The Catholic bishops of the Philippines admitted flaws in their work of evangelization, saying that the Church in the country is still “far from our dream of a Church of the poor.”
“We saw gaps and closed doors in our work of evangelization. We saw shadows,” read a statement released by the Church leaders following the National Synodal Consultation held in Tagaytay City last week.
In 2021, Pope Francis formally opened a two-year process called “a synod on synodality,” officially known as the “Synod 2021-2023: For a Synodal Church.”
The process involves an expansion of an established institution, called the “Synod of Bishops,” with Church leaders around the world consulting with everyone before coming together for a discussion in 2023.

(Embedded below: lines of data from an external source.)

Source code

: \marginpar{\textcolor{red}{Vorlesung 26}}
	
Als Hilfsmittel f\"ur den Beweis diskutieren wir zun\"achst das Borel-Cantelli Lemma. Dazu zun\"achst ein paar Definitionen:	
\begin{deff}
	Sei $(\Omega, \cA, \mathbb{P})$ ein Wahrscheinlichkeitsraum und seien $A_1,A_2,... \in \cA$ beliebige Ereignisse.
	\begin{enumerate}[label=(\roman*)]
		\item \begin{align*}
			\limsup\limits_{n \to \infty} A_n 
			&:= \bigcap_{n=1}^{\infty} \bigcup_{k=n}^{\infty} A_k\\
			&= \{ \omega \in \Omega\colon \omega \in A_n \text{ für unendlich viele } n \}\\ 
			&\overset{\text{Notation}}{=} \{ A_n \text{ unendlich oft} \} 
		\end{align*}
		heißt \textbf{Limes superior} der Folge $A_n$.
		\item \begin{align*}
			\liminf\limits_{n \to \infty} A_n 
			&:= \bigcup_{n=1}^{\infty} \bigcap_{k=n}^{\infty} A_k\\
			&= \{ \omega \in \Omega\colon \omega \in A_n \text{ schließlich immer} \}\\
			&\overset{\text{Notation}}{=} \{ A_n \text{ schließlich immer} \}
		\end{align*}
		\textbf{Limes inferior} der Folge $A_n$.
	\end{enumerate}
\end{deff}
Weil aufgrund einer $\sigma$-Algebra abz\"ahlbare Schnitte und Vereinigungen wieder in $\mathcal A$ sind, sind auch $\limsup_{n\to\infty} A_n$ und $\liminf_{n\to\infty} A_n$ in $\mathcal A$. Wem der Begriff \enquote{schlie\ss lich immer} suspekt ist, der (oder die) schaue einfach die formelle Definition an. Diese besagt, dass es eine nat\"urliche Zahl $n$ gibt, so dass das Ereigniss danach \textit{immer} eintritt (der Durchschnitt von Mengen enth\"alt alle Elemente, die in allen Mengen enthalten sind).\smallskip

“With hope and faith in the mercy of the Lord, we commit ourselves to Synodality – looking, listening and loving as our way of proceeding, that we may grow into a humble, welcoming and inclusive Church in the Philippines,” read the Philippine bishops’ statement titled “How good and pleasant it is when God’s people live together in unity!” from Psalm 133:1.
The bishops admitted that they “do not have all the answers to the many questions of our time” even as they recognize “the goodness and giftedness of our people and those who do not share our faith.”

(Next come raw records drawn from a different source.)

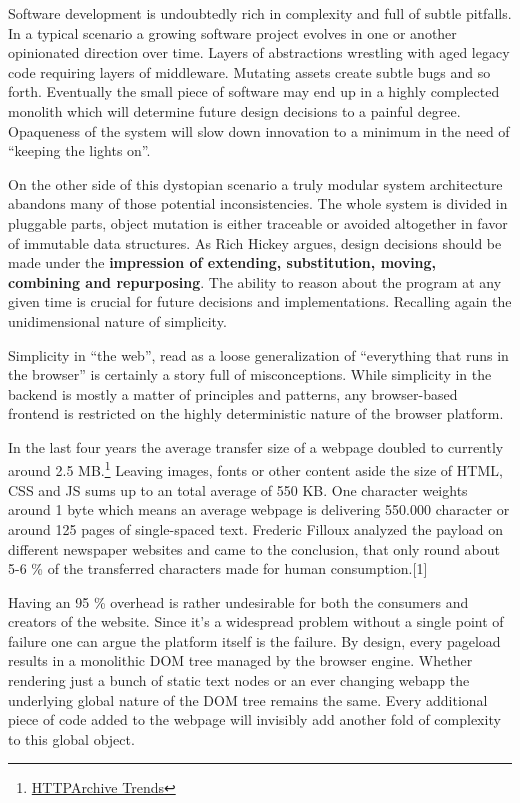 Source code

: \documentclass[]{article}
\begin{document}
Software development is undoubtedly rich in complexity and full of
subtle pitfalls. In a typical scenario a growing software project
evolves in one or another opinionated direction over time. Layers of
abstractions wrestling with aged legacy code requiring layers of
middleware. Mutating assets create subtle bugs and so forth. Eventually
the small piece of software may end up in a highly complected monolith
which will determine future design decisions to a painful degree.
Opaqueness of the system will slow down innovation to a minimum in the
need of ``keeping the lights on''.

On the other side of this dystopian scenario a truly modular system
architecture abandons many of those potential inconsistencies. The whole
system is divided in pluggable parts, object mutation is either
traceable or avoided altogether in favor of immutable data structures.
As Rich Hickey argues, design decisions should be made under the
\textbf{impression of extending, substitution, moving, combining and
repurposing}. The ability to reason about the program at any given time
is crucial for future decisions and implementations. Recalling again the
unidimensional nature of simplicity.

Simplicity in ``the web'', read as a loose generalization of
``everything that runs in the browser'' is certainly a story full of
misconceptions. While simplicity in the backend is mostly a matter of
principles and patterns, any browser-based frontend is restricted on the
highly deterministic nature of the browser platform.

In the last four years the average transfer size of a webpage doubled to
currently around 2.5 MB.\footnote{\href{http://httparchive.org/trends.php}{HTTPArchive
  Trends}} Leaving images, fonts or other content aside the size of
HTML, CSS and JS sums up to an total average of 550 KB. One character
weights around 1 byte which means an average webpage is delivering
550.000 character or around 125 pages of single-spaced text. Frederic
Filloux analyzed the payload on different newspaper websites and came to
the conclusion, that only round about 5-6 \% of the transferred
characters made for human consumption.{[}1{]}

Having an 95 \% overhead is rather undesirable for both the consumers
and creators of the website. Since it's a widespread problem without a
single point of failure one can argue the platform itself is the
failure. By design, every pageload results in a monolithic DOM tree
managed by the browser engine. Whether rendering just a bunch of static
text nodes or an ever changing webapp the underlying global nature of
the DOM tree remains the same. Every additional piece of code added to
the webpage will invisibly add another fold of complexity to this global
object.
\end{document}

They vowed to “open doors for us all to go out and set forth once again for mission” and “to seek out those who are far, different, excluded.”
In what they described as a “synodal journey,” the bishops said they will work “to encounter, listen and dialogue with our brothers and sisters of different denominations and faith” and “explore possibilities for positive engagement in the areas of ecumenism, inter-religious dialogue, politics and social media.”
They then called for unity, particularly with those in peripheries, as they embarked on a “new mission.”
“We hear Pope Francis constantly calling for a Church whose members strive to live in unity and harmony (communion), participate (participation) in the life of the Church, and do not tire of seeking out the least, the lost and the last (mission),” said the Church leaders.
“This is a call to a Synodal Church – a Church that journeys together,” read the statement signed by Bishop Pablo Virgilio David of Kalookan, conference president.
The statement of the Church leaders said they have responded to the call of a “synodal Church” starting in dioceses, prelatures and apostolic vicariates by “listening to one another, from different sectors down to the barangay level, especially those at the peripheries and those excluded from our church communities.”
During the consultations across the country, the bishops said they “heard strong voices calling us, our clergy, consecrated persons and lay collaborators to heed the call to conversion, to go out of our comfort zones, to be welcoming, to be transparent and accountable, to be more compassionate.”
The statement said that it means “opening wide the doors of encounter, listening and dialogue; the door of renewal of ourselves and the clergy; the door to greater witnessing of simplicity and humility; the doors of stewardship, good governance and care for creation; doors towards strengthening the faith formation and empowerment of the laity, and building up of our communities; the door of renewing our structures and ministries, – leaving behind those that do not help and embracing those that make us a community; doors that lead to building bridges, closing the gaps and promoting equality.”